## Material for this task

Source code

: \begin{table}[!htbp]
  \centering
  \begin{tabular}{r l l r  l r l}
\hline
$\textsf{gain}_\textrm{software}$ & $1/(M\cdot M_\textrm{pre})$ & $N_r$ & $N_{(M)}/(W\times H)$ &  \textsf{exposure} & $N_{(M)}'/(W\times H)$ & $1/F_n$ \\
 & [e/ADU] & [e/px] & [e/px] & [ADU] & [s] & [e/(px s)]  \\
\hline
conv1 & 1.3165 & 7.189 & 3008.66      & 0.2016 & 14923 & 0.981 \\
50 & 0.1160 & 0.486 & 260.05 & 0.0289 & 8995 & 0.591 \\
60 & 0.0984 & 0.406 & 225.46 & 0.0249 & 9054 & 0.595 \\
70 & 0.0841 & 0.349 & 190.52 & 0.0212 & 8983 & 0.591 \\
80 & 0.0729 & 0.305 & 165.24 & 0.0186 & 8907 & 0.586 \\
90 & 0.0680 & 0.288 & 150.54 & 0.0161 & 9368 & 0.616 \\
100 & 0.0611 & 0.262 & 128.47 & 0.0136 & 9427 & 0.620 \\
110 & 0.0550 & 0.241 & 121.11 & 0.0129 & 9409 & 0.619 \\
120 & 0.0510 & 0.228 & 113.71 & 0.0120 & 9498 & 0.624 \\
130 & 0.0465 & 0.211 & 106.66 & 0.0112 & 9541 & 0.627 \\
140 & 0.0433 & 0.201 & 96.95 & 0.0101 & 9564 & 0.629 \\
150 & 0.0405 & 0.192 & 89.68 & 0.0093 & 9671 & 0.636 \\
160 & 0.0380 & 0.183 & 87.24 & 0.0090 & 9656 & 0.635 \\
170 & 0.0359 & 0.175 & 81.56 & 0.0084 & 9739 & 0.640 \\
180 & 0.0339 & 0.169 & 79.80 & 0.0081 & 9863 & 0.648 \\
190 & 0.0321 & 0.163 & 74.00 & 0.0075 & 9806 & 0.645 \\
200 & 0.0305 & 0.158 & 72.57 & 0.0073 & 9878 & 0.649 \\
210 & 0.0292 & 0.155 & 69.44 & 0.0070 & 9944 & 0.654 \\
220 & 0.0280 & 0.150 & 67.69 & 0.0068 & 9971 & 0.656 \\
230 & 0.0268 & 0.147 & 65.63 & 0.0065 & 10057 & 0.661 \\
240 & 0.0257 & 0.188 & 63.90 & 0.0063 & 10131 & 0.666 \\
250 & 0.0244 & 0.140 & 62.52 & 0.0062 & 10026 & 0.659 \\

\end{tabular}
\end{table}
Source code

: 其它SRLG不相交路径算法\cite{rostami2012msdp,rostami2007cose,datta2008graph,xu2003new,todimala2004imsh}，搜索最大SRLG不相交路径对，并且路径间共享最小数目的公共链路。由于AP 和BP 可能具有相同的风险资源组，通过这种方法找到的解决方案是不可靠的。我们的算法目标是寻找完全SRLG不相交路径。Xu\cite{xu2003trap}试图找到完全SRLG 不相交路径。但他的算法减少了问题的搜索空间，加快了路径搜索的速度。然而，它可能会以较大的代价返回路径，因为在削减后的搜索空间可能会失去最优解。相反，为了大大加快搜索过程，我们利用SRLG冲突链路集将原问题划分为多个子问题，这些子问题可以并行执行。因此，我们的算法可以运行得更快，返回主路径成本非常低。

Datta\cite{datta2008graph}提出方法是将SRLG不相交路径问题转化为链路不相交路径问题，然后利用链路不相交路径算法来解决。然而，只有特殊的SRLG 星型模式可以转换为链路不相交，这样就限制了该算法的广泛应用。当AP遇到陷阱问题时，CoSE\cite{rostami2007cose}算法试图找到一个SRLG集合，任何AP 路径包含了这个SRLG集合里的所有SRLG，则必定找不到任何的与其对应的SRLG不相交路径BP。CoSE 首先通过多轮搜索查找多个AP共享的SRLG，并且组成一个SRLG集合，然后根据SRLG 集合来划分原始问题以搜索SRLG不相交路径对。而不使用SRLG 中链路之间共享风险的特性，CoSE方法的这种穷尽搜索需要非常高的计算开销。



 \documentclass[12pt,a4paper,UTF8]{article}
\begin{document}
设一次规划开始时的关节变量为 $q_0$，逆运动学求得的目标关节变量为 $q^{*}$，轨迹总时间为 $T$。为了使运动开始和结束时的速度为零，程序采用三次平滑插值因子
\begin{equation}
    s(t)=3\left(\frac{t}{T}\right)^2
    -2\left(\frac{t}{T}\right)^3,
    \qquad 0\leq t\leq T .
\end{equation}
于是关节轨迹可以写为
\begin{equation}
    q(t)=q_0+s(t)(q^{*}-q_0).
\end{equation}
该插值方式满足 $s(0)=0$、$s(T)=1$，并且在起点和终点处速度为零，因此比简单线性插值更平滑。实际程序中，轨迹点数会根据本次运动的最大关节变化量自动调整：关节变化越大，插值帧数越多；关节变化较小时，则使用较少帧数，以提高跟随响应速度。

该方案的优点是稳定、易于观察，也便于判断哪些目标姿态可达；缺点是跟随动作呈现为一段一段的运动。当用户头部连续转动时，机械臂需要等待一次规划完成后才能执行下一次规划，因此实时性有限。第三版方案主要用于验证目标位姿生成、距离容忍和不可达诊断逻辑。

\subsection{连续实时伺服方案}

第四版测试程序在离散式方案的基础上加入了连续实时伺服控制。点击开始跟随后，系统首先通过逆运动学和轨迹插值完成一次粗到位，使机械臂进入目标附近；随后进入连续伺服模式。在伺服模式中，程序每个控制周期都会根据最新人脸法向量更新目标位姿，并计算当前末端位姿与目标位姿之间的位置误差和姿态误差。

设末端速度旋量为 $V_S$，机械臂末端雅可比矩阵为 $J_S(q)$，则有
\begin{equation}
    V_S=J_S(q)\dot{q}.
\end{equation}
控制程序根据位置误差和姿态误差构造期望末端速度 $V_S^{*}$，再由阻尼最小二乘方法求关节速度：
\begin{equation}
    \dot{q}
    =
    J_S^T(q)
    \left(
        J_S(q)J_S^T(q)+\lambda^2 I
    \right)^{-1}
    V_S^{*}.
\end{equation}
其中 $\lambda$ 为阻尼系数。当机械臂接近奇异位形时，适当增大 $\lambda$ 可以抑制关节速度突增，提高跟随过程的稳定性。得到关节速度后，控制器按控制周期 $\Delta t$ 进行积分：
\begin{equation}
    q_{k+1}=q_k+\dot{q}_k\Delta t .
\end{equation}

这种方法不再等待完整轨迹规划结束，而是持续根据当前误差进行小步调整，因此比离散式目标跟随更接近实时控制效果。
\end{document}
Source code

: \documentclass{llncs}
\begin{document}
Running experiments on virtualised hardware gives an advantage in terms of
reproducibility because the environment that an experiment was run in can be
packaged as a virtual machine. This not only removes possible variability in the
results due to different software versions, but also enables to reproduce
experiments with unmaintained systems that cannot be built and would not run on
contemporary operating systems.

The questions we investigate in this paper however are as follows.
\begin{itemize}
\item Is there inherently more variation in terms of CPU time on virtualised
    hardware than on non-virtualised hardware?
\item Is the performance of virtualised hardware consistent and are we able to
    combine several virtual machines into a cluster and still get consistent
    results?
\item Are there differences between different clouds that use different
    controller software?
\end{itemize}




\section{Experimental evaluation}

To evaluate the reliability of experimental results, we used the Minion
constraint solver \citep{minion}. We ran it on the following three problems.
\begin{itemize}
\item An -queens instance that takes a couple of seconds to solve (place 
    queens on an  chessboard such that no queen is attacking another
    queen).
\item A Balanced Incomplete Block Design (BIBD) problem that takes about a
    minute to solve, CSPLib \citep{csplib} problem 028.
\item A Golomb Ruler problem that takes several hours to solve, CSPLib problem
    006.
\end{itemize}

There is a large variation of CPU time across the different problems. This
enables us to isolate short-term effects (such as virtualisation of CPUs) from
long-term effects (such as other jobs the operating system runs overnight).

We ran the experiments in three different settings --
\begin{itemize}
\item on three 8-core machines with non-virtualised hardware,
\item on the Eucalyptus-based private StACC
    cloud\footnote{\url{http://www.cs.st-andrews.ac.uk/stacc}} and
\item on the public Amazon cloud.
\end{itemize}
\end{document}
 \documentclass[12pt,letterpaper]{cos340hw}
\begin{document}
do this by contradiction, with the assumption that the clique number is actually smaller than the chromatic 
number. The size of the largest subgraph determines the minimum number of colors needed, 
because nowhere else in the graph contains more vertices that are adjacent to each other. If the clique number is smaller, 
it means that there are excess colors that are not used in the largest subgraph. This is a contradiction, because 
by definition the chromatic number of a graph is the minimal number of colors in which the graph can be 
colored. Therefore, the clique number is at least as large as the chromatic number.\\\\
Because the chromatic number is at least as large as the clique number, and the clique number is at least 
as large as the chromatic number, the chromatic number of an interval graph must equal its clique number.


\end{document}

## Your assignment
Figure out how many lines of the material include the string "lambda", and reply with only that figure.

## Your response
2